### Task goal
Go through the entries and set each one down exactly.

[Dataset entries]
== Segment start ==
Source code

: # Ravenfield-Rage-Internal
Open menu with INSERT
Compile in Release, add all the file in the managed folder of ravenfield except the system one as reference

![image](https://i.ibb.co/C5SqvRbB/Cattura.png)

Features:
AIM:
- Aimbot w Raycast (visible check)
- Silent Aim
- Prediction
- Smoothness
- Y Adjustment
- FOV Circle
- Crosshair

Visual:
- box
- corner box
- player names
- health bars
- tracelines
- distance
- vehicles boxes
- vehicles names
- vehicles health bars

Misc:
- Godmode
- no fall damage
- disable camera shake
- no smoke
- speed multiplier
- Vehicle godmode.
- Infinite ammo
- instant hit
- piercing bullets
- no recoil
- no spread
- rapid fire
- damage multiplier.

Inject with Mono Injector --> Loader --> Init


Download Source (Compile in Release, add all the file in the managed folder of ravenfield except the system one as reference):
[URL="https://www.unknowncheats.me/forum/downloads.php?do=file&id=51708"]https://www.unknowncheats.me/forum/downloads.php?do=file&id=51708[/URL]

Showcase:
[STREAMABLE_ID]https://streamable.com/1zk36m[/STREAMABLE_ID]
== Segment end ==
### Task response
Source code

: # Ravenfield-Rage-Internal
Open menu with INSERT
Compile in Release, add all the file in the managed folder of ravenfield except the system one as reference

![image](https://i.ibb.co/C5SqvRbB/Cattura.png)

Features:
AIM:
- Aimbot w Raycast (visible check)
- Silent Aim
- Prediction
- Smoothness
- Y Adjustment
- FOV Circle
- Crosshair

Visual:
- box
- corner box
- player names
- health bars
- tracelines
- distance
- vehicles boxes
- vehicles names
- vehicles health bars

Misc:
- Godmode
- no fall damage
- disable camera shake
- no smoke
- speed multiplier
- Vehicle godmode.
- Infinite ammo
- instant hit
- piercing bullets
- no recoil
- no spread
- rapid fire
- damage multiplier.

Inject with Mono Injector --> Loader --> Init


Download Source (Compile in Release, add all the file in the managed folder of ravenfield except the system one as reference):
[URL="https://www.unknowncheats.me/forum/downloads.php?do=file&id=51708"]https://www.unknowncheats.me/forum/downloads.php?do=file&id=51708[/URL]

Showcase:
[STREAMABLE_ID]https://streamable.com/1zk36m[/STREAMABLE_ID]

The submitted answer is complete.